Frieden-und-Freude:
Diese Idee eines "ursprünglichen Einsseins mit allem", die Du oben beschreibst, wird von einigen Theravada-Lehrern, die ich kenne, sehr kritisch gesehen, und zwar als eine romantische Schwärmerei.
Hier ein recht amüsanter Vortrag dazu:
https://muttodaya.org/de/mutto…20_falschgeld_mettiko.mp3
Ja. Dass sich dieser esoterische New-Age-Schwulst dann auch noch 'Buddhismus' oder 'Zen' nennen muss, kann einem schon einiges an Gleichmut abfordern.

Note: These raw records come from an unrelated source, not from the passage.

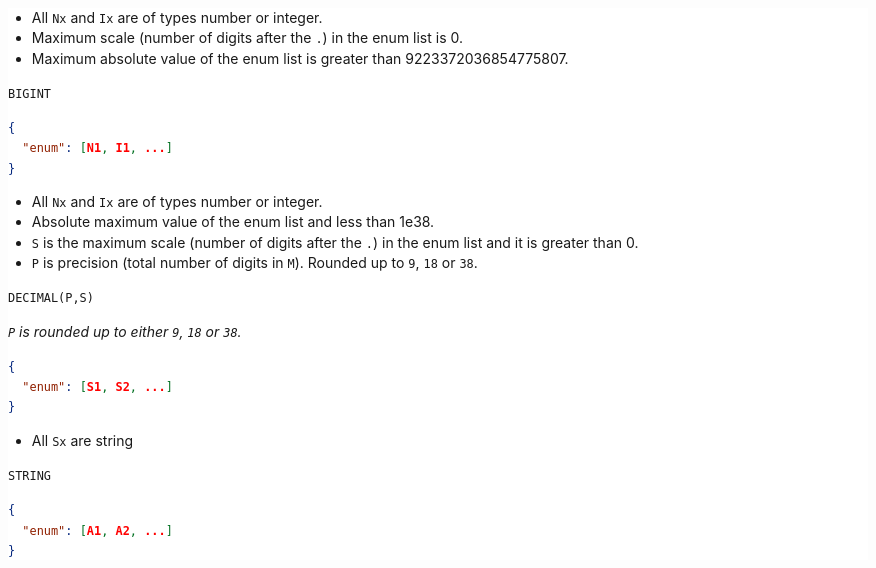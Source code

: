 - All `Nx` and `Ix` are of types number or integer.
- Maximum scale (number of digits after the `.`) in the enum list is 0.
- Maximum absolute value of the enum list is greater than 9223372036854775807.

</td>
<td>

`BIGINT`

</td>
</tr>
<tr>
<td>

```json
{
  "enum": [N1, I1, ...]
}
```

- All `Nx` and `Ix` are of types number or integer.
- Absolute maximum value of the enum list and less than 1e38.
- `S` is the maximum scale (number of digits after the `.`) in the enum list and it is greater than 0.
- `P` is precision (total number of digits in `M`). Rounded up to `9`, `18` or `38`.

</td>
<td>

`DECIMAL(P,S)`

_`P` is rounded up to either `9`, `18` or `38`._

</td>
</tr>
<tr>
<td>

```json
{
  "enum": [S1, S2, ...]
}
```

- All `Sx` are string

</td>
<td>

`STRING`

</td>
</tr>
<tr>
<td >

```json
{
  "enum": [A1, A2, ...]
}
```
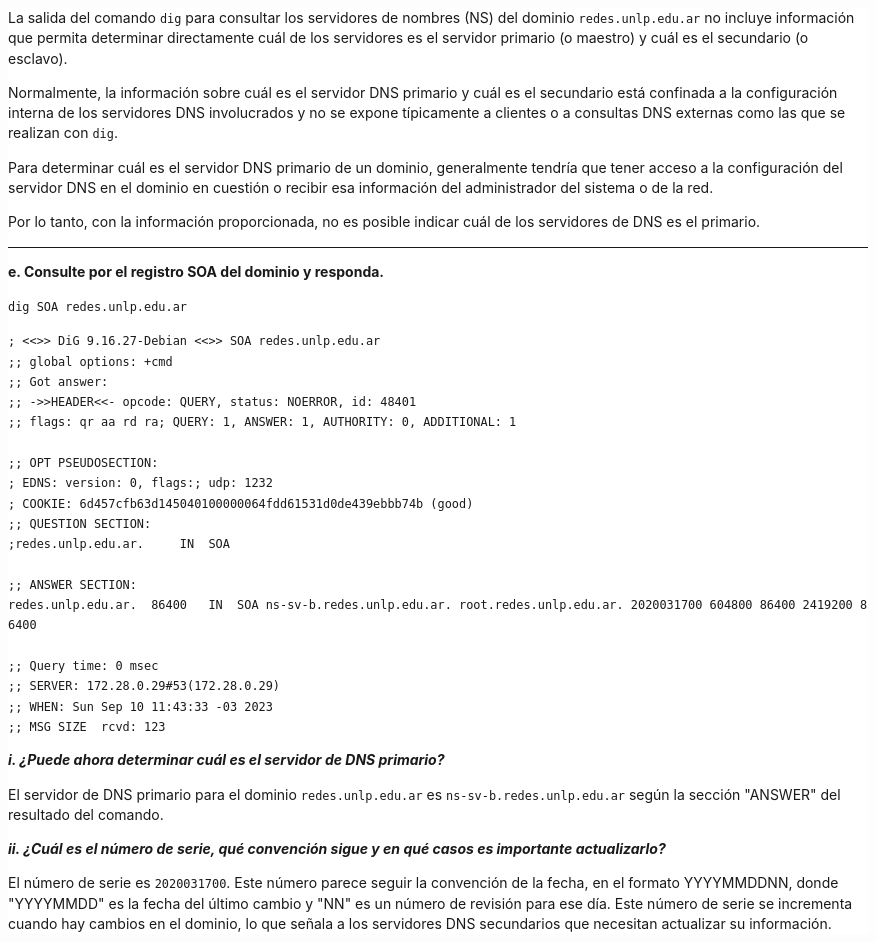 La salida del comando `dig` para consultar los servidores de nombres (NS) del dominio `redes.unlp.edu.ar` no incluye información que permita determinar directamente cuál de los servidores es el servidor primario (o maestro) y cuál es el secundario (o esclavo).

Normalmente, la información sobre cuál es el servidor DNS primario y cuál es el secundario está confinada a la configuración interna de los servidores DNS involucrados y no se expone típicamente a clientes o a consultas DNS externas como las que se realizan con `dig`.

Para determinar cuál es el servidor DNS primario de un dominio, generalmente tendría que tener acceso a la configuración del servidor DNS en el dominio en cuestión o recibir esa información del administrador del sistema o de la red.

Por lo tanto, con la información proporcionada, no es posible indicar cuál de los servidores de DNS es el primario.

---
**e. Consulte por el registro SOA del dominio y responda.**

```shell
dig SOA redes.unlp.edu.ar
```

```shell
; <<>> DiG 9.16.27-Debian <<>> SOA redes.unlp.edu.ar
;; global options: +cmd
;; Got answer:
;; ->>HEADER<<- opcode: QUERY, status: NOERROR, id: 48401
;; flags: qr aa rd ra; QUERY: 1, ANSWER: 1, AUTHORITY: 0, ADDITIONAL: 1

;; OPT PSEUDOSECTION:
; EDNS: version: 0, flags:; udp: 1232
; COOKIE: 6d457cfb63d145040100000064fdd61531d0de439ebbb74b (good)
;; QUESTION SECTION:
;redes.unlp.edu.ar.		IN	SOA

;; ANSWER SECTION:
redes.unlp.edu.ar.	86400	IN	SOA	ns-sv-b.redes.unlp.edu.ar. root.redes.unlp.edu.ar. 2020031700 604800 86400 2419200 86400

;; Query time: 0 msec
;; SERVER: 172.28.0.29#53(172.28.0.29)
;; WHEN: Sun Sep 10 11:43:33 -03 2023
;; MSG SIZE  rcvd: 123
```

***i. ¿Puede ahora determinar cuál es el servidor de DNS primario?***

El servidor de DNS primario para el dominio `redes.unlp.edu.ar` es `ns-sv-b.redes.unlp.edu.ar` según la sección "ANSWER" del resultado del comando.

***ii. ¿Cuál es el número de serie, qué convención sigue y en qué casos es importante actualizarlo?***

El número de serie es `2020031700`. Este número parece seguir la convención de la fecha, en el formato YYYYMMDDNN, donde "YYYYMMDD" es la fecha del último cambio y "NN" es un número de revisión para ese día. Este número de serie se incrementa cuando hay cambios en el dominio, lo que señala a los servidores DNS secundarios que necesitan actualizar su información.
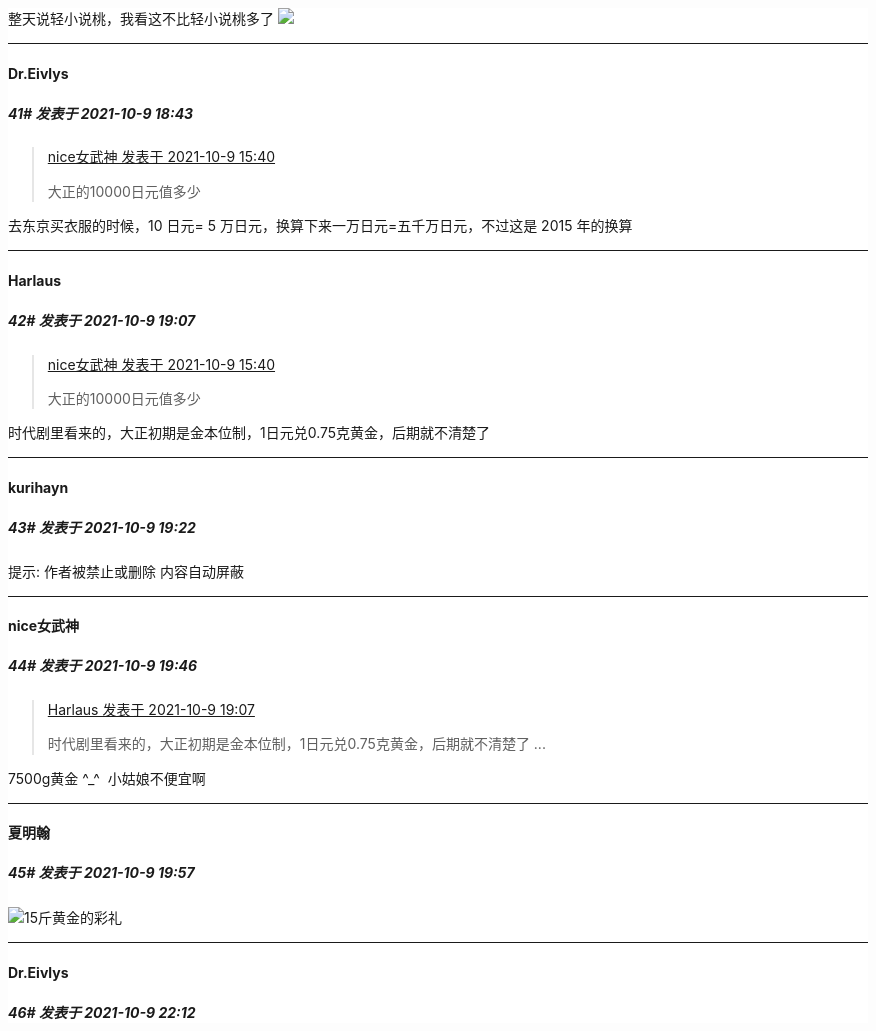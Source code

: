整天说轻小说桃，我看这不比轻小说桃多了 <img src="https://static.saraba1st.com/image/smiley/face2017/048.png" referrerpolicy="no-referrer">

*****

####  Dr.Eivlys  
##### 41#       发表于 2021-10-9 18:43

<blockquote><a href="httphttps://bbs.saraba1st.com/2b/forum.php?mod=redirect&amp;goto=findpost&amp;pid=53051108&amp;ptid=1978608" target="_blank">nice女武神 发表于 2021-10-9 15:40</a>

大正的10000日元值多少</blockquote>
去东京买衣服的时候，10 日元= 5 万日元，换算下来一万日元=五千万日元，不过这是 2015 年的换算

*****

####  Harlaus  
##### 42#       发表于 2021-10-9 19:07

<blockquote><a href="httphttps://bbs.saraba1st.com/2b/forum.php?mod=redirect&amp;goto=findpost&amp;pid=53051108&amp;ptid=1978608" target="_blank">nice女武神 发表于 2021-10-9 15:40</a>

大正的10000日元值多少</blockquote>
时代剧里看来的，大正初期是金本位制，1日元兑0.75克黄金，后期就不清楚了

*****

####  kurihayn  
##### 43#       发表于 2021-10-9 19:22

提示: 作者被禁止或删除 内容自动屏蔽

*****

####  nice女武神  
##### 44#       发表于 2021-10-9 19:46

<blockquote><a href="httphttps://bbs.saraba1st.com/2b/forum.php?mod=redirect&amp;goto=findpost&amp;pid=53054228&amp;ptid=1978608" target="_blank">Harlaus 发表于 2021-10-9 19:07</a>

时代剧里看来的，大正初期是金本位制，1日元兑0.75克黄金，后期就不清楚了 ...</blockquote>
7500g黄金 ^_^  小姑娘不便宜啊

*****

####  夏明翰  
##### 45#       发表于 2021-10-9 19:57

<img src="https://static.saraba1st.com/image/smiley/face2017/053.png" referrerpolicy="no-referrer">15斤黄金的彩礼

*****

####  Dr.Eivlys  
##### 46#       发表于 2021-10-9 22:12

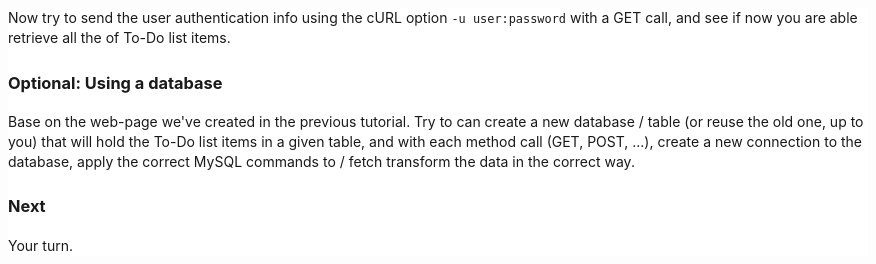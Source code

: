 Now try to send the user authentication info using the cURL option `-u user:password` with a GET call, and see if now you are able retrieve all the of To-Do list items.

### Optional: Using a database

Base on the web-page we've created in the previous tutorial. Try to can create a new database / table (or reuse the old one, up to you) that will hold the To-Do list items in a given table, and with each method call (GET, POST, ...), create a new connection to the database, apply the correct MySQL commands to / fetch transform the data in the correct way.

### Next
Your turn.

Mit Meister Huang Po's Lehre vom Einen Geist hat das freilich nichts zu tun:
Zitat
"Alles ist der Eine Geist ... Wenn ihr Schüler auf dem Weg nicht selbst zu dieser Geistsubstanz erwacht, werdet ihr den Geist mit begrifflichem Denken überlagern, den Buddha außerhalb von euch selbst suchen und gebunden bleiben an Formen in Tat und Gedanke." Huang Po, Geist des Zen
Ich will es mal so ausdrücken: Stell dir einfach mal vor, du seiest gestorben, könntest dich aber noch an alles Erlebte erinnern, an jedes noch so kleine Detail deines Lebens. Was immer du gedacht, wahrgenommen oder erlebt hast - all dem gemeinsam ist, dass es nicht getrennt von dir geschehen ist. Du nimmst in diesem Augenblick z.B. ein Objekt wahr, sagen wir, die Tastatur deines Computers und in der Einheit von Sinnesobjekt (bedingte Form des gegebenen Objektes), Sinneorgan (Auge, Finger etc.) und Sinnesbewusstsein ("Tastatur") ist dies ein zu dir gehörendes Erlebnis, das somit Teil deines Lebens ist. Selbst wenn du jetzt denken würdest 'schon, aber die Tastatur wäre auch ohne mich hier', so wäre auch das ein Gedanke, der genau in diesem Moment diesen Augenblick deines Lebens ausfüllen würde. So verstanden ist alles, was du je erlebt hast, nicht getrennt von dir und alles, was du je erleben könntest, wäre, wenn du es denn erleben würdest, zwangsläufig ebenfalls nicht getrennt von dir. Genau und nur da, wo all diese Erlebnisse stattfinden, kann dein Erwachen stattfinden. Und nur du kannst es verwirklichen.
Frieden-und-Freude:
Okay, dann probiere ich mal, Dir ganz konkret zu beschreiben, wie ich übe: (...)
Magst Du mir auch konkret beschreiben, wie Du übst?
Ich versuche, immer das zu tun, was die Situation erfordert. Meist läuft das auf etwas Ähnliches hinaus wie das, was du beschrieben hast. Manchmal kommt auch das Gegenteil dabei heraus, wie letztens bei der Arbeit, wo meine KollegInnen und ich mit einer Person zu tun hatten, die in recht übergriffiger Manier andere eingeschüchtert und herum ge-'bullied' hat. Da war mein erster Impuls ihr, wie du es so schön ausgedrückt hast, die 'Leviten zu lesen', dann wollte ich diplomatischer vorgehen und dann entschied ich mich doch für die Leviten - wenn auch aus ganz anderen Gründen als beim ersten Impuls.
Was die jeweilige Situation erfordert, kann meiner Auffassung nach nicht pauschal, sondern immer nur bezogen auf die jeweiligen Umstände adäquat entschieden werden. Im Groben versuche ich mich an die Fünf Silas zu halten, die ich (wie in den meisten Zen-Gruppen/Tempeln üblich) bei meiner Zufluchtnahme (vor 15 Jahren) angenommen habe. Was dabei jeweils herauskommt, hat viel mit Weisheit und Lebensreife (oft auch leider nicht ) zu tun. Es trägt für meine Mitgeschöpfe und mich hoffentlich zu einem achtsameren Miteinander bei. Dass mich die Kultivierung der drei Tugenden schrittweise dem Erwachen näherbringt, glaube ich allerdings nicht. Das Erwachen hängt meiner Auffassung nach stattdessen maßgeblich davon ab, es tatsächlich zu verwirklichen. Im Umkehrschluss glaube ich allderdings, dass ein Mensch, je erwachter desto weniger Gründe hat, sich Gier, Wut und Verblendung hinzugeben.